From scorching heat in Texas, to frigid winters in Minnesota, transport environments vary markedly in North America accentuating increased opportunities for hypo/hyperthermia cases. Hypothermia and cold stress on transport is a preventable condition that can have a significant impact on mortality and morbidity, especially in pre-term infants. Proper thermoregulation and management should always be a top priority whether the newborn is well or sick. It is important for the transport team to understand infants at increased risk for hypothermia, normal & abnormal core temperatures, normal response to cold stress, mechanisms of heat gain and loss, physiologic response to hypothermia, what methods are used to rewarm hypothermic infants, how to monitor infants during rewarming, and how to handle the hyperthermic infant. Team members need to diligently consider all risk factors that may place these delicate patients at risk and effectively maintain a normal body temperature throughout the entire transport. Infants have a difficult time balancing heat loss with heat production. At birth, the term infant has a surface area-to-volume ratio four times that of its parents and a heat production only one and one-half times as high. In addition, the infants ability to increase heat production in the face of cold stress is only about one-third that of the parents. Other factors contributing include decreased amounts of insulating fat, thinner immature skin, and if any brown fat. Infants at the highest risk for hypothermia consist of:
• Premature, low-birth weight infants, especially those with birth weight less than 1500 grams
• Infants who have decreased activity or are hypotonic from sedatives, analgesics, paralytics, or anesthetics.
• Infants who become acutely ill with infectious, cardiac, neurologic, endocrine, and surgical problems, especially those with open body wall defects where heat loss is accentuated (i.e. myelomeningocele) etc.

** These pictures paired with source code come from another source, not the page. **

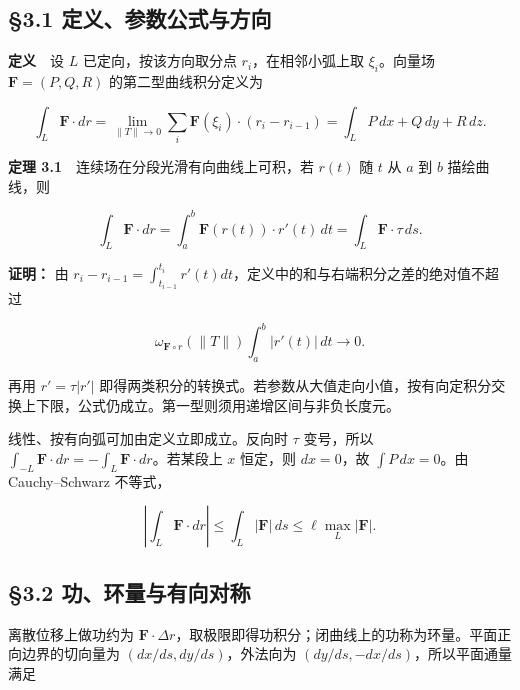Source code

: \documentclass[11pt,a4paper]{article}
\begin{document}
\subsection{§3.1
定义、参数公式与方向}\label{ux5b9aux4e49ux53c2ux6570ux516cux5f0fux4e0eux65b9ux5411}

\textbf{定义}　设 \(L\) 已定向，按该方向取分点 \(r_i\)，在相邻小弧上取
\(\xi_i\)。向量场 \(\mathbf F=(P,Q,R)\) 的第二型曲线积分定义为

\begin{equation*}
 \int_L\mathbf F\cdot dr
 =\lim_{\|T\|\to0}\sum_i\mathbf F(\xi_i)\cdot(r_i-r_{i-1})
 =\int_LP\,dx+Q\,dy+R\,dz.
\end{equation*}

\textbf{定理 3.1}　连续场在分段光滑有向曲线上可积，若 \(r(t)\) 随 \(t\)
从 \(a\) 到 \(b\) 描绘曲线，则

\begin{equation*}
 \int_L\mathbf F\cdot dr
 =\int_a^b\mathbf F(r(t))\cdot r'(t)\,dt
 =\int_L\mathbf F\cdot\tau\,ds.\tag{3.1}
\end{equation*}

\textbf{证明：} 由
\(r_i-r_{i-1}=\int_{t_{i-1}}^{t_i}r'(t)dt\)，定义中的和与右端积分之差的绝对值不超过

\begin{equation*}
 \omega_{\mathbf F\circ r}(\|T\|)\int_a^b|r'(t)|\,dt\longrightarrow0.
\end{equation*}

再用 \(r'=\tau|r'|\)
即得两类积分的转换式。若参数从大值走向小值，按有向定积分交换上下限，公式仍成立。第一型则须用递增区间与非负长度元。

线性、按有向弧可加由定义立即成立。反向时 \(\tau\) 变号，所以
\(\int_{-L}\mathbf F\cdot dr=-\int_L\mathbf F\cdot dr\)。若某段上 \(x\)
恒定，则 \(dx=0\)，故 \(\int P\,dx=0\)。由 Cauchy--Schwarz 不等式，

\begin{equation*}
 \left|\int_L\mathbf F\cdot dr\right|
 \le\int_L|\mathbf F|\,ds\le\ell\max_L|\mathbf F|.\tag{3.2}
\end{equation*}

\subsection{§3.2
功、环量与有向对称}\label{ux529fux73afux91cfux4e0eux6709ux5411ux5bf9ux79f0}

离散位移上做功约为
\(\mathbf F\cdot\Delta r\)，取极限即得功积分；闭曲线上的功称为环量。平面正向边界的切向量为
\((dx/ds,dy/ds)\)，外法向为 \((dy/ds,-dx/ds)\)，所以平面通量满足
\end{document}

• Infants who require prolonged resuscitation, especially those who are hypoxic.

The World Health Organization defines levels of mild, moderate, and severe hypothermia in infants as follows:
• A normal core: (rectal) temperature for infants is between 36.5 and 37.5 C (97.7 and 99.5 F).
• Mild Hypothermia: Core temperature is between 36 and 36.4 C (96.8 and 97.6 F)

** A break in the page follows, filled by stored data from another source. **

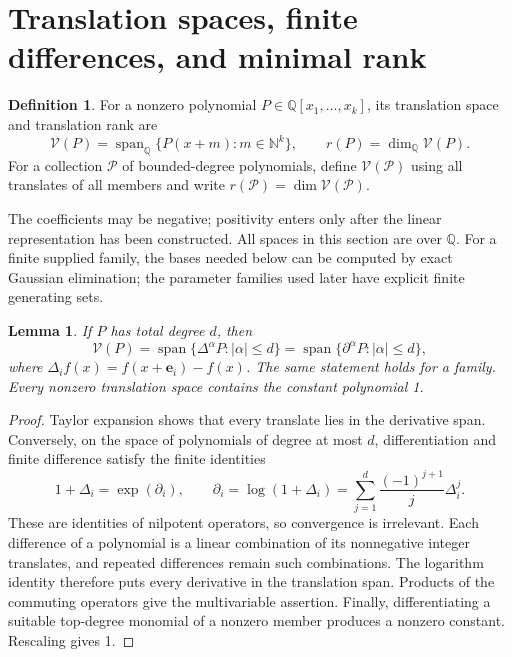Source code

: \documentclass[11pt,letterpaper]{article}
\newtheorem{lemma}[theorem]{Lemma}
\theoremstyle{definition}
\newtheorem{definition}[theorem]{Definition}
\theoremstyle{remark}
\newcommand{\N}{\mathbb N}
\newcommand{\Q}{\mathbb Q}
\newcommand{\e}{\mathbf e}
\newcommand{\Span}{\operatorname{span}}
\newcommand{\calV}{\mathcal V}
\begin{document}
\section{Translation spaces, finite differences, and minimal rank}

\begin{definition}
For a nonzero polynomial $P\in\Q[x_1,\ldots,x_k]$, its translation space and
translation rank are
\[
 \calV(P)=\Span_{\Q}\{P(x+m):m\in\N^k\},\qquad
 r(P)=\dim_{\Q}\calV(P).
\]
For a collection $\mathcal P$ of bounded-degree polynomials, define
$\calV(\mathcal P)$ using all translates of all members and write
$r(\mathcal P)=\dim\calV(\mathcal P)$.
\end{definition}

The coefficients may be negative; positivity enters only after the linear
representation has been constructed. All spaces in this section are over
$\Q$. For a finite supplied family, the bases needed below can be computed by
exact Gaussian elimination; the parameter families used later have explicit
finite generating sets.

\begin{lemma}\label{ste:mx:lem:derivatives}
If $P$ has total degree $d$, then
\begin{equation}\label{ste:mx:eq:spans}
 \calV(P)=\Span\{\Delta^\alpha P:|\alpha|\leq d\}
          =\Span\{\partial^\alpha P:|\alpha|\leq d\},
\end{equation}
where $\Delta_i f(x)=f(x+\e_i)-f(x)$. The same statement holds for a family.
Every nonzero translation space contains the constant polynomial 1.
\end{lemma}
\begin{proof}
Taylor expansion shows that every translate lies in the derivative span.
Conversely, on the space of polynomials of degree at most $d$, differentiation
and finite difference satisfy the finite identities
\[
 1+\Delta_i=\exp(\partial_i),\qquad
 \partial_i=\log(1+\Delta_i)
   =\sum_{j=1}^{d}\frac{(-1)^{j+1}}j\Delta_i^j.
\]
These are identities of nilpotent operators, so convergence is irrelevant.
Each difference of a polynomial is a linear combination of its nonnegative
integer translates, and repeated differences remain such combinations. The
logarithm identity therefore puts every derivative in the translation span.
Products of the commuting operators give the multivariable assertion.
Finally, differentiating a suitable top-degree monomial of a nonzero member
produces a nonzero constant. Rescaling gives 1.
\end{proof}
\end{document}
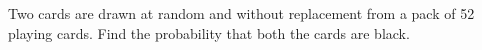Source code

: \begin{flushleft}
Two cards are drawn at random and without replacement from a pack of 52 playing cards. Find the probability that both the cards are black.
\end{flushleft}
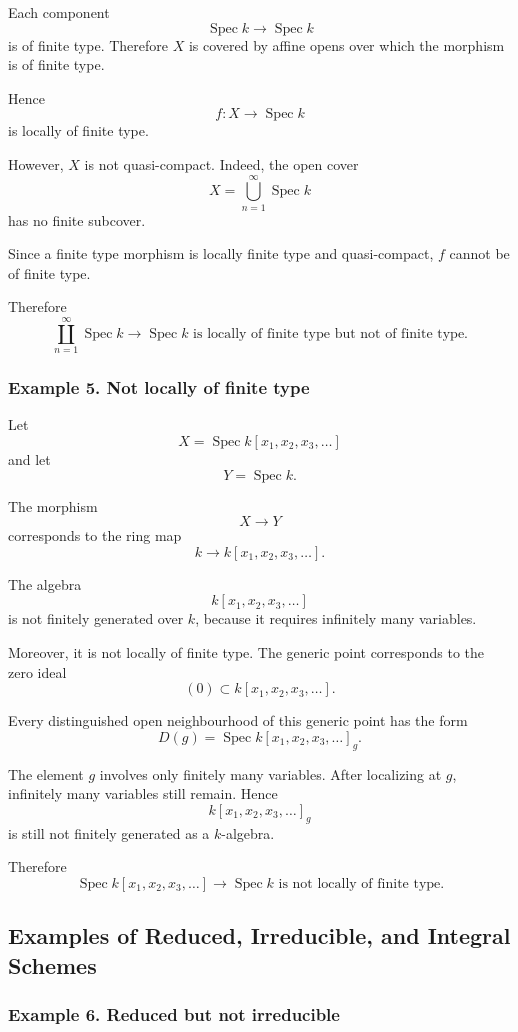 \documentclass[12pt,a4paper]{article}
\theoremstyle{notespace}
\begin{document}
Each component
\[
\operatorname{Spec}k\to \operatorname{Spec}k
\]
is of finite type. Therefore \(X\) is covered by affine opens over which the morphism is of finite type.

Hence
\[
f:X\to \operatorname{Spec}k
\]
is locally of finite type.

However, \(X\) is not quasi-compact. Indeed, the open cover
\[
X=\bigcup_{n=1}^{\infty}\operatorname{Spec}k
\]
has no finite subcover.

Since a finite type morphism is locally finite type and quasi-compact, \(f\) cannot be of finite type.

Therefore
\[
\boxed{
	\coprod_{n=1}^{\infty}\operatorname{Spec}k
	\to
	\operatorname{Spec}k
	\text{ is locally of finite type but not of finite type.}
}
\]

\subsubsection*{Example 5. Not locally of finite type}

Let
\[
X=\operatorname{Spec}k[x_1,x_2,x_3,\dots]
\]
and let
\[
Y=\operatorname{Spec}k.
\]

The morphism
\[
X\to Y
\]
corresponds to the ring map
\[
k\to k[x_1,x_2,x_3,\dots].
\]

The algebra
\[
k[x_1,x_2,x_3,\dots]
\]
is not finitely generated over \(k\), because it requires infinitely many variables.

Moreover, it is not locally of finite type. The generic point corresponds to the zero ideal
\[
(0)\subset k[x_1,x_2,x_3,\dots].
\]

Every distinguished open neighbourhood of this generic point has the form
\[
D(g)=\operatorname{Spec}k[x_1,x_2,x_3,\dots]_g.
\]

The element \(g\) involves only finitely many variables. After localizing at \(g\), infinitely many variables still remain. Hence
\[
k[x_1,x_2,x_3,\dots]_g
\]
is still not finitely generated as a \(k\)-algebra.

Therefore
\[
\boxed{
	\operatorname{Spec}k[x_1,x_2,x_3,\dots]
	\to
	\operatorname{Spec}k
	\text{ is not locally of finite type.}
}
\]

\subsection{Examples of Reduced, Irreducible, and Integral Schemes}

\subsubsection*{Example 6. Reduced but not irreducible}
\end{document}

• Moderate Hypothermia: core temperature is between 32 and 35.9 C (89.6 and 96.6 F)
• Severe Hypothermia: core temperature is less than 32 C (and less than 89.6 F)
Every effort should be made to maintain the body temperature at 37 C (98.6 F). In transport environments, infants should be transported in thermo-regulated incubators/isolettes. Appropriate settings for infants of various ages and weights are shown in table 1. (Table temperatures given are for AGA infants. Temperatures for SGA infants will be lower) This table is appropriate if the inside air temperature of the FW, RW, or ambulance is approximately (75-80 F) or (25 C). In a colder environment, the isolette temperature should be increased 1 degree for each 5 degree drop in ambient temperature if a single-walled isolette is used and 1 degree for every 12 degree drop if a double-walled isolette is used. Transport Isolettes typically take 20-30 minutes to heat: so plan wisely to preheat before placing the infant within. Thermal isolette covers can be purchased for extreme weather conditions. A temperature probe should always be placed over the liver to continuously track temperature trends as your patient lies in the supine position. When possible, all procedures should be done before leaving the referral hospital to minimize heat loss. Warm air will be lost within seconds after opening portholes or the door. In response to cold stress, a series of reactions are activated for the purpose of decreasing heat loss and increasing heat production.
• Vasoconstriction in arms and legs; blood is shunted to the core of the body preventing blood from reaching skin surfaces where heat loss occurs.
• Prolonged vasoconstriction may impair perfusion and tissue oxygenation.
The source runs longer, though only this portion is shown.